The Senate Finance Committee gave the green light to House Bill 2581 with little discussion on Wednesday afternoon after the Judiciary Committee narrowly approved its revised version of the legislation on Tuesday.
School boards and county school boards across the state would have absorbed most of a projected $ 9 million loss in revenue stemming from the additional spending allowed by House Bill 2581 had it been passed as passed by the House of Delegates, according to the Tax Department.
But the Judicial Committee removed the language from the original version of the bill providing for a tax on net profit by defining the net proceeds for oil and natural gas as actual gross receipts based on sales volume less royalties and operating costs and including rental operations, lifting, compression, handling and transportation charges as annual operating costs.
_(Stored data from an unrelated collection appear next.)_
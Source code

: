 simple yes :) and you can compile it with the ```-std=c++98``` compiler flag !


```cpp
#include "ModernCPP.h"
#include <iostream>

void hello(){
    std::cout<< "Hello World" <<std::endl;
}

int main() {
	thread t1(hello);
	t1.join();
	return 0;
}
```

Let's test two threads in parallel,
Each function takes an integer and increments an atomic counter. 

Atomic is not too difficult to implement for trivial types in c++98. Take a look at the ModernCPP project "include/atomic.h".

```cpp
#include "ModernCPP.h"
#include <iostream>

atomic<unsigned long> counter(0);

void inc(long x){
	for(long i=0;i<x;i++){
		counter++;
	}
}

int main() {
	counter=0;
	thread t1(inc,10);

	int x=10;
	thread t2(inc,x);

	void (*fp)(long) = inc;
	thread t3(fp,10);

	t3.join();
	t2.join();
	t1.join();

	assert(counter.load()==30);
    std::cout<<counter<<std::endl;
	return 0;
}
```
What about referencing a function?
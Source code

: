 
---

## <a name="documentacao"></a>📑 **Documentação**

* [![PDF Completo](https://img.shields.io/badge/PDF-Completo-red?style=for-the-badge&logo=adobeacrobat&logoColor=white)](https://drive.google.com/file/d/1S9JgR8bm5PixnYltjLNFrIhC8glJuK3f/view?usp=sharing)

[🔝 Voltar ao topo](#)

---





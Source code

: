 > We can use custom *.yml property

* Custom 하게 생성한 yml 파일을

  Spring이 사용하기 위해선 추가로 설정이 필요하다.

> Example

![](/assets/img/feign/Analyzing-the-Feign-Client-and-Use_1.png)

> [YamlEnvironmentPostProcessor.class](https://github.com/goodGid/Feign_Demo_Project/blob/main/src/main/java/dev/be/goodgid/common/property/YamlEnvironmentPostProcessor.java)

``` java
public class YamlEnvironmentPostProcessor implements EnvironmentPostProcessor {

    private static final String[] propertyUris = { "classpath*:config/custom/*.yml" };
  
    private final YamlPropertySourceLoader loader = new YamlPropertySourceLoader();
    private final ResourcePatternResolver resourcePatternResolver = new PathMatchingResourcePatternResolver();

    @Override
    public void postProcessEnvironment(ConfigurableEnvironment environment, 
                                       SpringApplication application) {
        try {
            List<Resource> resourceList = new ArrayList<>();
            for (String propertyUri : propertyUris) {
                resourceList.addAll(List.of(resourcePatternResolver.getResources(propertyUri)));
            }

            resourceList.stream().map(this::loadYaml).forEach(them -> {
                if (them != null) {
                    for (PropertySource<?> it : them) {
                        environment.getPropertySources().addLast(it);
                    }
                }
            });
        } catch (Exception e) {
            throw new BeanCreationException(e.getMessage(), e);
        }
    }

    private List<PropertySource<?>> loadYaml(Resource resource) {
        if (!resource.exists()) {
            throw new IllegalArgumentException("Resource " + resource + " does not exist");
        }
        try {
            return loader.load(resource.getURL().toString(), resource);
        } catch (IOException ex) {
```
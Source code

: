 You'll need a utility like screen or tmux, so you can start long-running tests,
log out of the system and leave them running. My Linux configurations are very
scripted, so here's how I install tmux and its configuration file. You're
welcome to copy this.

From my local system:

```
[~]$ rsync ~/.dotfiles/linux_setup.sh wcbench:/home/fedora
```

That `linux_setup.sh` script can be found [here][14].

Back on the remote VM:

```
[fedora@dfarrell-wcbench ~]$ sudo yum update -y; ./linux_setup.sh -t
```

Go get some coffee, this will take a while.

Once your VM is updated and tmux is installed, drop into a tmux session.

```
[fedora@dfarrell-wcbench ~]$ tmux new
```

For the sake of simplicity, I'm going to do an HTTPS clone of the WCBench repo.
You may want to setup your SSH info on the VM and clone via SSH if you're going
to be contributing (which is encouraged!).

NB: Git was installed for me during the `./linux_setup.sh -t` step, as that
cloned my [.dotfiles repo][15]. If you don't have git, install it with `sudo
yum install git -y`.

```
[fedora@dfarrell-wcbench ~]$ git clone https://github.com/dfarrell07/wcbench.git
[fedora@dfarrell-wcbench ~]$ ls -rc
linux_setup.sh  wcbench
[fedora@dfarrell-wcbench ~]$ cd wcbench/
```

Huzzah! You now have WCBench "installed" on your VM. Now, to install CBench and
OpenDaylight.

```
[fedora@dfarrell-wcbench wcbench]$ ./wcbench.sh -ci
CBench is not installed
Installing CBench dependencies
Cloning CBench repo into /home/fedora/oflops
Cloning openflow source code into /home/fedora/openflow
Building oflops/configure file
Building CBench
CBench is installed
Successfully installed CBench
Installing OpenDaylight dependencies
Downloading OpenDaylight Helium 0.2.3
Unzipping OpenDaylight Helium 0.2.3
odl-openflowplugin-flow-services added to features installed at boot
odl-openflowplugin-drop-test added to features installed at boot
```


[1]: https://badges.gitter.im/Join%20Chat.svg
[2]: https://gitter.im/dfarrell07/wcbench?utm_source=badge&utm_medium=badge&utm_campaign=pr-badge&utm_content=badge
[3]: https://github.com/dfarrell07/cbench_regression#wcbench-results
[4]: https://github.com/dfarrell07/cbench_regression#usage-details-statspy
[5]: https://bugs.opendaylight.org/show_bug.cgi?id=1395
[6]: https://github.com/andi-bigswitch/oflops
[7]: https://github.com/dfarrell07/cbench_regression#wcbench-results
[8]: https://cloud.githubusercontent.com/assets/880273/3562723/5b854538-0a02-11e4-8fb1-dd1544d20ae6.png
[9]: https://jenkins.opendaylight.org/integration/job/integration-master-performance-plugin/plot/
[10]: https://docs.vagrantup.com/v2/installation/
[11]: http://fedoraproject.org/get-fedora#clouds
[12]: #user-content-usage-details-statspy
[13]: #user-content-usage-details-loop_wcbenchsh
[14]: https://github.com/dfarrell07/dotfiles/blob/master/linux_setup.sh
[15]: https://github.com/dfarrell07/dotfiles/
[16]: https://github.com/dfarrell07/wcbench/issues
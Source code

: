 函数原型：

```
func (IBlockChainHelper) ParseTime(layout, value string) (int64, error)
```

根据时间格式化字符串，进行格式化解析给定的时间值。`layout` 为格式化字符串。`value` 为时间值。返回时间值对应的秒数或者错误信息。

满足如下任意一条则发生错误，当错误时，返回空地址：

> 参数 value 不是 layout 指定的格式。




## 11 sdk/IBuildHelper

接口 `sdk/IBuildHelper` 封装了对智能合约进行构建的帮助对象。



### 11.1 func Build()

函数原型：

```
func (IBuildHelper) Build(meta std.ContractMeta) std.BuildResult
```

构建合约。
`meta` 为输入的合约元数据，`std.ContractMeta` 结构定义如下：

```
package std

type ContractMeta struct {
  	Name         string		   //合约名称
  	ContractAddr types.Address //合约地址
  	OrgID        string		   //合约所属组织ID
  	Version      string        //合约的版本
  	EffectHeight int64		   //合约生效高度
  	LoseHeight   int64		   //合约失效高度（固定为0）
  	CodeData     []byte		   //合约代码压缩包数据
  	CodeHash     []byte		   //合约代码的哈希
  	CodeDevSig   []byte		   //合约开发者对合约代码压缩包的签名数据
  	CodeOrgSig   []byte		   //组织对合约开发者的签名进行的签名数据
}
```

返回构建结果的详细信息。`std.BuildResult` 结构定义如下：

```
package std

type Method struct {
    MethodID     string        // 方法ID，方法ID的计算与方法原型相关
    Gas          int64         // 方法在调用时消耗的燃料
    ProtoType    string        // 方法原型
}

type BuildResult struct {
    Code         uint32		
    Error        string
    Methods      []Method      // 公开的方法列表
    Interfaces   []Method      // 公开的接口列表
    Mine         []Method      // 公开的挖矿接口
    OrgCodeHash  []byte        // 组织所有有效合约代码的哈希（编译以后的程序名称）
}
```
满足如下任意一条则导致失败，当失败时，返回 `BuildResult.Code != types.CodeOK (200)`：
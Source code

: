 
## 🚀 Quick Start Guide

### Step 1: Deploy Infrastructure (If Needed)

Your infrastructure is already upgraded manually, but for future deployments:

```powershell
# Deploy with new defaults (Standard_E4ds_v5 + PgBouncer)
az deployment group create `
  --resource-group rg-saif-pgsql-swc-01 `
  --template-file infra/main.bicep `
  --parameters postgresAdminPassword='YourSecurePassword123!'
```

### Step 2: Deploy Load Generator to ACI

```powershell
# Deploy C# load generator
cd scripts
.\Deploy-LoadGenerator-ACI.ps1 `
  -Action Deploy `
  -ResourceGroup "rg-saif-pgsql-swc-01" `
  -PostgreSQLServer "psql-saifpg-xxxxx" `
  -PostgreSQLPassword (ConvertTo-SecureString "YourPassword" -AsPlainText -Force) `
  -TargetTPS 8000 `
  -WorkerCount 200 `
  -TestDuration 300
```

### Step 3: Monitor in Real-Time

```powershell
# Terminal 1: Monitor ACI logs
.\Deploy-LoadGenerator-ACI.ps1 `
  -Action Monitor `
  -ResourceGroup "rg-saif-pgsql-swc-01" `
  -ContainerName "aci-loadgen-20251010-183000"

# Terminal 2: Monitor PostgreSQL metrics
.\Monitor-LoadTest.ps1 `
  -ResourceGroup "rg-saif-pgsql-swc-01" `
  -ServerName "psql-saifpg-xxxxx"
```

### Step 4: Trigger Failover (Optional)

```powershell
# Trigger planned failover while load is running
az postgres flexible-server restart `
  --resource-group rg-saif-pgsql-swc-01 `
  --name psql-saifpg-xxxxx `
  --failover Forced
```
A push for the bill was a 2019 state Supreme Court of Appeal ruling in which the court found in part that the Tax Department improperly imposed a cap on operating expense deductions. gas wells.
Leroy Barker, director of the Property Taxation Division of the Tax Department, said, when questioned by Senator Eric Nelson, R-Kanawha, that counties could be held liable in litigation if the Legislature does not better define its tax rules.
The latest version of the bill would still allow taxpayers who disagree with their property assessments to bypass county equalization boards and review and go directly to the Tax Appeals Office, lowering the standard of proof that a taxpayer must meet to obtain his property. reassessed from clear and convincing to a preponderance of evidence and eliminate appeals from assessment boards.
The bill would apply to assessment years beginning on July 1, 2022 and would come into force 90 days after its passage.
Acting State Commissioner Matt Irby told the Judiciary Committee that the department viewed the original version of the bill as deeply flawed and allowing taxpayers to essentially claim double credit for their spending.
House Delegate Dianna Graves, R-Kanawha, the bill’s main sponsor, and officials from the oil and gas industry criticized the Judicial Committee’s changes to the bill directing the Tax Department to propose rules for approval by a legislative rules review committee. Graves argued that the $ 9 million planned for local governments should be weighed against the tens of millions of dollars that counties will continue to collect from oil and gas property taxes. Graves argued that now would be an opportune time to pass the bill as it was originally designed, given the additional cushion counties have from the CARES Act coronavirus funding.
There is no estimate of what the current version of the bill would cost local governments. This figure would depend on the development of the rules of the Department of Taxation, although the burden on local governments should be less.